+++ LISTED ENTRIES +++

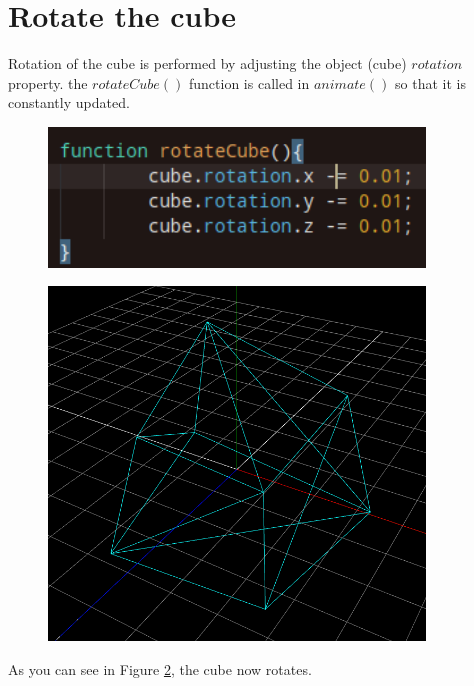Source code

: \documentclass[12pt]{article}
\begin{document}
\section{Rotate the cube}
Rotation of the cube is performed by adjusting the object (cube) $rotation$ property. the $rotateCube()$ function is called in $animate()$ so that it is constantly updated.
\begin{figure}[H]  
    \centering
    \includegraphics[width=10cm]{3.png}
    \label{fig:3}
    \caption{}
\end{figure}
\begin{figure}[H]  
    \centering
    \includegraphics[width=10cm]{4.png}
    \caption{}
    \label{fig:4}
\end{figure}
As you can see in Figure \ref{fig:4}, the cube now rotates.
\end{document}
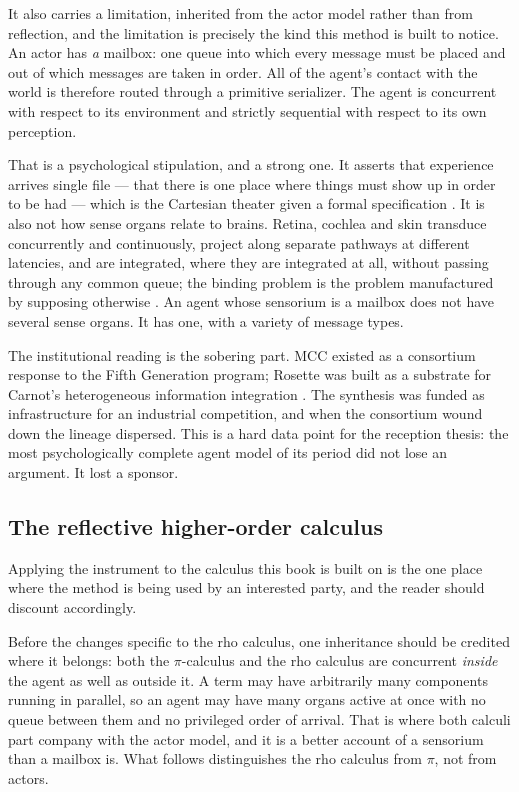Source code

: It also carries a limitation, inherited from the actor model rather
than from reflection, and the limitation is precisely the kind this
method is built to notice.
An actor has \emph{a} mailbox: one queue into which every message
must be placed and out of which messages are taken in order.
All of the agent's contact with the world is therefore routed
through a primitive serializer.
The agent is concurrent with respect to its environment and strictly
sequential with respect to its own perception.

That is a psychological stipulation, and a strong one.
It asserts that experience arrives single file --- that there is one
place where things must show up in order to be had --- which is the
Cartesian theater given a formal specification \cite{dennett1991}.
It is also not how sense organs relate to brains.
Retina, cochlea and skin transduce concurrently and continuously,
project along separate pathways at different latencies, and are
integrated, where they are integrated at all, without passing
through any common queue; the binding problem is the problem
manufactured by supposing otherwise
\cite{treisman1980,malsburg1981}.
An agent whose sensorium is a mailbox does not have several sense
organs.
It has one, with a variety of message types.

The institutional reading is the sobering part.
MCC existed as a consortium response to the Fifth Generation
program; Rosette was built as a substrate for Carnot's heterogeneous
information integration \cite{carnot1993}.
The synthesis was funded as infrastructure for an industrial
competition, and when the consortium wound down the lineage
dispersed.
This is a hard data point for the reception thesis: the most
psychologically complete agent model of its period did not lose an
argument.
It lost a sponsor.

\subsection{The reflective higher-order calculus}
\label{psy:sec:rho}

Applying the instrument to the calculus this book is built on is the
one place where the method is being used by an interested party, and
the reader should discount accordingly.

Before the changes specific to the rho calculus, one inheritance
should be credited where it belongs: both the $\pi$-calculus and the
rho calculus are concurrent \emph{inside} the agent as well as
outside it.
A term may have arbitrarily many components running in parallel, so
an agent may have many organs active at once with no queue between
them and no privileged order of arrival.
That is where both calculi part company with the actor model, and it
is a better account of a sensorium than a mailbox is.
What follows distinguishes the rho calculus from $\pi$, not from
actors.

+++

§ **EXERCISE BRIEF**: Within the material above, transcribe exactly the lines that run from the line holding "through a primitive serializer." through the line holding "place where things".

§ **ANSWER SPACE**:
through a primitive serializer.
The agent is concurrent with respect to its environment and strictly
sequential with respect to its own perception.

That is a psychological stipulation, and a strong one.
It asserts that experience arrives single file --- that there is one
place where things must show up in order to be had --- which is the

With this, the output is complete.